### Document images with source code

###

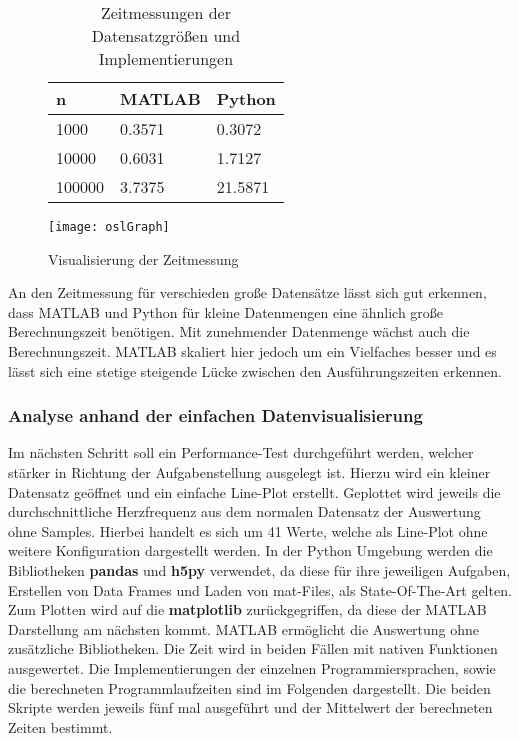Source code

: \begin{figure}[H]
	\begin{minipage}[b]{.4\linewidth} %
		\begin{table}[H]
			\begin{tabular}{|l|l|l|}
				\hline
				\textbf{n} & \textbf{MATLAB} & \textbf{Python} \\ \hline
				1000       & 0.3571               & 0.3072               \\ \hline
				10000      & 0.6031               & 1.7127               \\ \hline
				100000     & 3.7375               & 21.5871              \\ \hline
			\end{tabular}
			\caption{Zeitmessungen der Datensatzgrößen und Implementierungen}
		\end{table}
	\end{minipage}
	\hspace{.1\linewidth}%
	\begin{minipage}[b]{.4\linewidth} %
		\texttt{[image: oslGraph]}
		\caption{Visualisierung der Zeitmessung}
	\end{minipage}
\end{figure}

An den Zeitmessung für verschieden große Datensätze lässt sich gut erkennen, dass MATLAB und Python für kleine Datenmengen eine ähnlich große Berechnungszeit benötigen. Mit zunehmender Datenmenge wächst auch die Berechnungszeit. MATLAB skaliert hier jedoch um ein Vielfaches besser und es lässt sich eine stetige steigende Lücke zwischen den Ausführungszeiten erkennen.\cite{olsMatPy}

\subsubsection{Analyse anhand der einfachen Datenvisualisierung}

Im nächsten Schritt soll ein Performance-Test durchgeführt werden, welcher stärker in Richtung der Aufgabenstellung ausgelegt ist. Hierzu wird ein kleiner Datensatz geöffnet und ein einfache Line-Plot erstellt. Geplottet wird jeweils die durchschnittliche Herzfrequenz aus dem normalen Datensatz der Auswertung ohne Samples. Hierbei handelt es sich um 41 Werte, welche als Line-Plot ohne weitere Konfiguration dargestellt werden. In der Python Umgebung werden die Bibliotheken \textbf{pandas} und \textbf{h5py} verwendet, da diese für ihre jeweiligen Aufgaben, Erstellen von Data Frames und Laden von mat-Files, als State-Of-The-Art gelten. Zum Plotten wird auf die \textbf{matplotlib} zurückgegriffen, da diese der MATLAB Darstellung am nächsten kommt. MATLAB ermöglicht die Auswertung ohne zusätzliche Bibliotheken. Die Zeit wird in beiden Fällen mit nativen Funktionen ausgewertet. Die Implementierungen der einzelnen Programmiersprachen, sowie die berechneten Programmlaufzeiten sind im Folgenden dargestellt. Die beiden Skripte werden jeweils fünf mal ausgeführt und der Mittelwert der berechneten Zeiten bestimmt.\cite{pandas}\cite{h5py}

###

### Problem to solve
Could you repeat the entries word for word, skipping the pictures they contain?

### Answer to this problem
Source code

: \begin{figure}[H]
	\begin{minipage}[b]{.4\linewidth} %
		\begin{table}[H]
			\begin{tabular}{|l|l|l|}
				\hline
				\textbf{n} & \textbf{MATLAB} & \textbf{Python} \\ \hline
				1000       & 0.3571               & 0.3072               \\ \hline
				10000      & 0.6031               & 1.7127               \\ \hline
				100000     & 3.7375               & 21.5871              \\ \hline
			\end{tabular}
			\caption{Zeitmessungen der Datensatzgrößen und Implementierungen}
		\end{table}
	\end{minipage}
	\hspace{.1\linewidth}%
	\begin{minipage}[b]{.4\linewidth} %
		\texttt{[image: oslGraph]}
		\caption{Visualisierung der Zeitmessung}
	\end{minipage}
\end{figure}

An den Zeitmessung für verschieden große Datensätze lässt sich gut erkennen, dass MATLAB und Python für kleine Datenmengen eine ähnlich große Berechnungszeit benötigen. Mit zunehmender Datenmenge wächst auch die Berechnungszeit. MATLAB skaliert hier jedoch um ein Vielfaches besser und es lässt sich eine stetige steigende Lücke zwischen den Ausführungszeiten erkennen.\cite{olsMatPy}

\subsubsection{Analyse anhand der einfachen Datenvisualisierung}

Im nächsten Schritt soll ein Performance-Test durchgeführt werden, welcher stärker in Richtung der Aufgabenstellung ausgelegt ist. Hierzu wird ein kleiner Datensatz geöffnet und ein einfache Line-Plot erstellt. Geplottet wird jeweils die durchschnittliche Herzfrequenz aus dem normalen Datensatz der Auswertung ohne Samples. Hierbei handelt es sich um 41 Werte, welche als Line-Plot ohne weitere Konfiguration dargestellt werden. In der Python Umgebung werden die Bibliotheken \textbf{pandas} und \textbf{h5py} verwendet, da diese für ihre jeweiligen Aufgaben, Erstellen von Data Frames und Laden von mat-Files, als State-Of-The-Art gelten. Zum Plotten wird auf die \textbf{matplotlib} zurückgegriffen, da diese der MATLAB Darstellung am nächsten kommt. MATLAB ermöglicht die Auswertung ohne zusätzliche Bibliotheken. Die Zeit wird in beiden Fällen mit nativen Funktionen ausgewertet. Die Implementierungen der einzelnen Programmiersprachen, sowie die berechneten Programmlaufzeiten sind im Folgenden dargestellt. Die beiden Skripte werden jeweils fünf mal ausgeführt und der Mittelwert der berechneten Zeiten bestimmt.\cite{pandas}\cite{h5py}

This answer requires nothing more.